Lütke’s goal is a lofty one: to make commerce easier for everybody. Just as WordPress made it easy for anyone to set up a blog or content website, Shopify lets anyone set up and run a digital store immediately, without needing any technical prowess. With subscriptions starting at $29 per month, Shopify helps merchants decide on a store and domain name, what to sell, and which design template to choose. Once the store is set up, Shopify acts as a hub for tracking inventory, shipping, sales, and marketing analytics.
Most of its customers are small and midsize businesses like Tattly, a Brooklyn-based temporary-tattoo company founded by Tina Roth Eisenberg, who noticed her daughters coming home from birthday parties with shoddy fake tattoos, and Mindzai, a Toronto-based designer toy store run by Chris Tsang, who ran his business out of his condo before leaving the corporate world to sell full-time.

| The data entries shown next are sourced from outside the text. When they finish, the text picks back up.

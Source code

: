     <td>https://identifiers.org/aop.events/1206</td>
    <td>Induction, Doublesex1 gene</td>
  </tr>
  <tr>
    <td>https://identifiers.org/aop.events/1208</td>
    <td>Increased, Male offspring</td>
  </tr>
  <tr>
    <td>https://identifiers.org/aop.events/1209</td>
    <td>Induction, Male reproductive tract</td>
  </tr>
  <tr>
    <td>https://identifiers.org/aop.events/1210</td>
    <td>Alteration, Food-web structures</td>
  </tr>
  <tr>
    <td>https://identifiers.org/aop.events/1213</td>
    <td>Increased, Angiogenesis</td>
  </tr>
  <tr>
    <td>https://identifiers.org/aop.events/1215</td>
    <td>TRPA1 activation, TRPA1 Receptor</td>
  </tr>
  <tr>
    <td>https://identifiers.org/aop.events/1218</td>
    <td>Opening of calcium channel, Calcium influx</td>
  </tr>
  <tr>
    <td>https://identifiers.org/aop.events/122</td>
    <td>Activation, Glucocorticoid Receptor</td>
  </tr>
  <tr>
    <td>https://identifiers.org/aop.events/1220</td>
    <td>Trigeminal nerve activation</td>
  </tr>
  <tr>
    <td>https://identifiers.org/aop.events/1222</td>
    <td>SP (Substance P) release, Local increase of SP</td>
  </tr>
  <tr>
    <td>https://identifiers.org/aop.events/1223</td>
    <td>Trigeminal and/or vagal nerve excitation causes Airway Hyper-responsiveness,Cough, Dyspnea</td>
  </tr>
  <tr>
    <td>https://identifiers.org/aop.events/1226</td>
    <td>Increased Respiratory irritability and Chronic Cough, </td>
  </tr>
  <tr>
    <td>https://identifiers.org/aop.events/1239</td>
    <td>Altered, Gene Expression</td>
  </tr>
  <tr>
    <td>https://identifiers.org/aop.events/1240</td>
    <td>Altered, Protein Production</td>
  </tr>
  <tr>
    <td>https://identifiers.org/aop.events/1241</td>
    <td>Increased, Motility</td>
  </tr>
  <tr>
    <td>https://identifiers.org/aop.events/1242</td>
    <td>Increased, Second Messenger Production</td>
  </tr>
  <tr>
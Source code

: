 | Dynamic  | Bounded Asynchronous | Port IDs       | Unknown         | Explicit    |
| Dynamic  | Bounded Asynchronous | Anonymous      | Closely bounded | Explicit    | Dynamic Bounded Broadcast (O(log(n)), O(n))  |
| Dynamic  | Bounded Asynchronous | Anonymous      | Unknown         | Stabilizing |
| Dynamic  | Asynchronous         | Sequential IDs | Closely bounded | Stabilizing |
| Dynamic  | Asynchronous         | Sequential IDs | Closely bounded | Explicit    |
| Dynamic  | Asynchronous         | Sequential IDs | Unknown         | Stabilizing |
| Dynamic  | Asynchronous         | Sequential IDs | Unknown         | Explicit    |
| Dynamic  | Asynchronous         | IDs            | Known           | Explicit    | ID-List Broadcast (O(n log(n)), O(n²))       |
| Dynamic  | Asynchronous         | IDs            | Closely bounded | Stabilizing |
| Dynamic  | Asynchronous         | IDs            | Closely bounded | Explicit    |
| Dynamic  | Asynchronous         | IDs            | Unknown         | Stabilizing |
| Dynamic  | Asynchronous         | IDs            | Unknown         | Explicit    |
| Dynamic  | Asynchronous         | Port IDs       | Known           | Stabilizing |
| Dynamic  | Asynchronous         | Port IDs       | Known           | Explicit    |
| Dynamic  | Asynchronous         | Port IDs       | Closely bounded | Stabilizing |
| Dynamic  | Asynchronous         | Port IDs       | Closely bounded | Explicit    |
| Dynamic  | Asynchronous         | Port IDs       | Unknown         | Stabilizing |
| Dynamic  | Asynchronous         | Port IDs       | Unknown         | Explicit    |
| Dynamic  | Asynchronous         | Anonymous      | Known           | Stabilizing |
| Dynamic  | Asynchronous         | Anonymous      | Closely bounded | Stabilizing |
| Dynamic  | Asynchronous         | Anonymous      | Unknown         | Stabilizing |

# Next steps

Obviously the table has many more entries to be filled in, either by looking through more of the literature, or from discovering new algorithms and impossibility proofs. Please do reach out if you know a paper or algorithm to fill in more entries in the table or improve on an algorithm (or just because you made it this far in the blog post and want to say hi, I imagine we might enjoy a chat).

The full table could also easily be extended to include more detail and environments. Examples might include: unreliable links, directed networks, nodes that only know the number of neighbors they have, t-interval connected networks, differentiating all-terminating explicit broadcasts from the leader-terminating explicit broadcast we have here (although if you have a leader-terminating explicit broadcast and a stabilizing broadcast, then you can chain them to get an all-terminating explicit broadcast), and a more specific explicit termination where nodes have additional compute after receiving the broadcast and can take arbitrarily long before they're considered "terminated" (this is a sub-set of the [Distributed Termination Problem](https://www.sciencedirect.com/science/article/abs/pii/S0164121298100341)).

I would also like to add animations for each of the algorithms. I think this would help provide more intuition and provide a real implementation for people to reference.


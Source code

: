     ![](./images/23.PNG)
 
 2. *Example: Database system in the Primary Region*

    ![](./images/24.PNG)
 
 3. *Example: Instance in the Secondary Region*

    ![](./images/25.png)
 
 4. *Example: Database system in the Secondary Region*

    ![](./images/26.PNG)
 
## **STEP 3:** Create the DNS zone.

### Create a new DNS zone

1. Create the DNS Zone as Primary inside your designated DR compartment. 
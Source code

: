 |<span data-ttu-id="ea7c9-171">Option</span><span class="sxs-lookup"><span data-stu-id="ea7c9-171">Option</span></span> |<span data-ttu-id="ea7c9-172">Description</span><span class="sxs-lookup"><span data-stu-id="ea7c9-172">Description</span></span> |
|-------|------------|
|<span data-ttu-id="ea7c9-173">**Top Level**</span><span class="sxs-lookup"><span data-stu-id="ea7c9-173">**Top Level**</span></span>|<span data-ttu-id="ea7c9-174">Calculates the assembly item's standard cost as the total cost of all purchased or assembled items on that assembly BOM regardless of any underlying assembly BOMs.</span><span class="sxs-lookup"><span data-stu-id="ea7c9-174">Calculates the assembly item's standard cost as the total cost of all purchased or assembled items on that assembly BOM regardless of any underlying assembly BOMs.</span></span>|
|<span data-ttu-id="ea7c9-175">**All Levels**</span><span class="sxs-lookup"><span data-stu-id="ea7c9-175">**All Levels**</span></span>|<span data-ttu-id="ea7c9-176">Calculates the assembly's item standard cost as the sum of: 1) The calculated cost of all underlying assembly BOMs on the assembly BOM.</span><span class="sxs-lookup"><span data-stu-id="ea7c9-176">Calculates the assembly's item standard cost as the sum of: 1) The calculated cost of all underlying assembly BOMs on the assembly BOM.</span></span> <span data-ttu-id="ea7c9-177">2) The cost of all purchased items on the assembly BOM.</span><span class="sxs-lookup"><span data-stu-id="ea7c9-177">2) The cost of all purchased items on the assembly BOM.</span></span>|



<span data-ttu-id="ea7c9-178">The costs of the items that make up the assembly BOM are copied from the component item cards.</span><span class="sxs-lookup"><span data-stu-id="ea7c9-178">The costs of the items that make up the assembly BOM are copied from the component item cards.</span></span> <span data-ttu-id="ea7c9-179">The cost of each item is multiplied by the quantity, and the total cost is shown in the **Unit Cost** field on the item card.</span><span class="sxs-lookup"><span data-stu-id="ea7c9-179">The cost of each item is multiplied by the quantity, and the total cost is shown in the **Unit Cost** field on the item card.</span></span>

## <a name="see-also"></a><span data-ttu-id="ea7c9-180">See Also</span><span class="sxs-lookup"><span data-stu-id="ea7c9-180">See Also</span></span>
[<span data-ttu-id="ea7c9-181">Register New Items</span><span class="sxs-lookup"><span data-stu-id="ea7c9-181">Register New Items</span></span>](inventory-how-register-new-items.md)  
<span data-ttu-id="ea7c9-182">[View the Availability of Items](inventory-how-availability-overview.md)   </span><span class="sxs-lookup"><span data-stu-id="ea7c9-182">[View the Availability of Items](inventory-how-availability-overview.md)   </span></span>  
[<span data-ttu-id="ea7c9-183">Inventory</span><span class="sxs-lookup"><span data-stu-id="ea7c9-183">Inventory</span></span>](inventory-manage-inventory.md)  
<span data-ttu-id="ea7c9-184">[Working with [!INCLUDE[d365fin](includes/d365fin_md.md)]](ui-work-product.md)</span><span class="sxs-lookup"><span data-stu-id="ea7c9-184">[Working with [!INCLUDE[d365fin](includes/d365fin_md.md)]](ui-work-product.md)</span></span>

Increasingly, it’s serving big names too. Celebrities like Drake, Kanye West, and Kylie Jenner use Shopify to sell their product lines, and Radiohead used it to sell its most recent album. Google (GOOGL, -0.34%), GE (GE, -0.07%), and Tesla (TSLA, +3.41%) use the company’s enterprise version, Shopify Plus, which starts at $2,000 per month, because it’s cheaper and better than building and maintaining their own e-commerce platform.

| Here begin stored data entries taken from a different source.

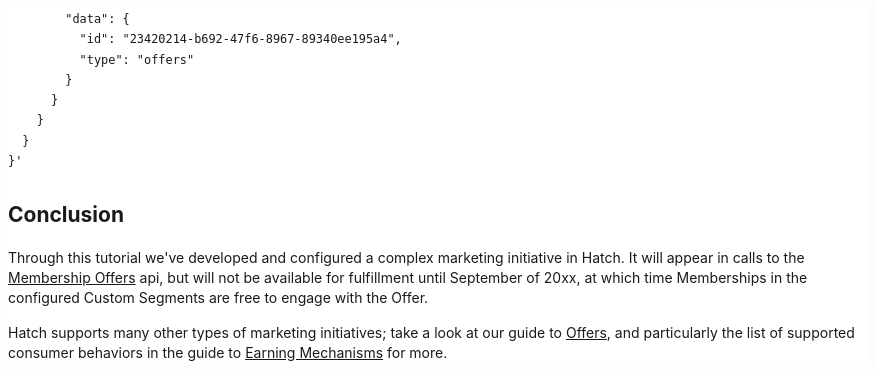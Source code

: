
 ```shell
        "data": {
          "id": "23420214-b692-47f6-8967-89340ee195a4",
          "type": "offers"
        }
      }
    }
  }
}'
```

## Conclusion

Through this tutorial we've developed and configured a complex marketing initiative in Hatch. It will appear in calls to the [Membership Offers](/api#membership-offers) api, but will not be available for fulfillment until September of 20xx, at which time Memberships in the configured Custom Segments are free to engage with the Offer.

Hatch supports many other types of marketing initiatives; take a look at our guide to [Offers](/guides/offers), and particularly the list of supported consumer behaviors in the guide to [Earning Mechanisms](/guides/offers/earning-mechanisms) for more.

That many of these bigger, more marketable names are opting for Shopify speaks to the changing face of distribution. Businesses no longer have to pay middlemen to sell their products and can provide a more personal experience by connecting with customers directly. Why would Bose, the thinking goes, pay to sell its products only at retail when it can connect with customers directly through its own digital store? Shopify makes it possible.
Merchants large and small can use a single interface to sell through their online store, and can also avail themselves of all kinds of help with any point in the selling process—social media, shipping and manufacturing, marketing, inventory tracking—in Shopify’s app store, a selection of free and paid tools it calls Merchant Solutions. Kit, a company recently acquired by Shopify, offers an AI-driven virtual assistant that, for $10 a month, makes marketing suggestions, engages with customers who abandon their online carts, and pushes out Facebook ads. Companies like Intuit (INTU, -0.01%), Houzz, and MailChimp have built custom apps for Shopify’s merchants. (Shopify takes a cut of the revenue.)

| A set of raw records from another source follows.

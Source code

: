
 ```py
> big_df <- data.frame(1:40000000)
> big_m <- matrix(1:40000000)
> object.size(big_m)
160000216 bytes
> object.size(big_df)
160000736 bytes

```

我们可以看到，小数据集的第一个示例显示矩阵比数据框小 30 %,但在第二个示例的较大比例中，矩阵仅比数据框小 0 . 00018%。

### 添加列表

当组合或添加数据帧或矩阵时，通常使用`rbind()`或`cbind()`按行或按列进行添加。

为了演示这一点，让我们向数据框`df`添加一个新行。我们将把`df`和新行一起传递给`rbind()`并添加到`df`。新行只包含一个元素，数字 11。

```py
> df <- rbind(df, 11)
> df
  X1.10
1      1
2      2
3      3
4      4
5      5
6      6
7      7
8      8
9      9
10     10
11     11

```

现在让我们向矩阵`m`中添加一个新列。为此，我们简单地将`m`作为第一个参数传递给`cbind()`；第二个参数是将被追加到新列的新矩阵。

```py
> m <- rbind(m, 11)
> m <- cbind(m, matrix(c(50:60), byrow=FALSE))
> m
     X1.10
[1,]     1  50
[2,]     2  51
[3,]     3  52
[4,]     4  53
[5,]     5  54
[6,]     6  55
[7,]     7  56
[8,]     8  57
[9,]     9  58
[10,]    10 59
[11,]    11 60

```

Shopify allows merchants to sell online and through other channels: in a brick-and-mortar setting (it offers a line of physical point-of-sale devices that sync with its software), through consumer hubs like Facebook and Pinterest, and, more recently, on Amazon. The latter was a big win: For years the online retail giant had its own software product for small and midsize retailers, Amazon Webstore. But it was more expensive, and over time startups like Shopify and BigCommerce, which focused exclusively on these services and prioritized the merchant rather than the consumer, gained ground. Amazon shut down Webstore last year, recommending its customers migrate to its competitors. In January, Shopify announced an integration with Amazon that would allow Shopify merchants to sell on its massive marketplace from their Shopify stores. Shopify’s stock jumped nearly 10% on the news. It became the rare example of a company not just taking business away from the conquer-everything-at-all-costs Amazon, but likely playing a role in its decision to pack up and go home.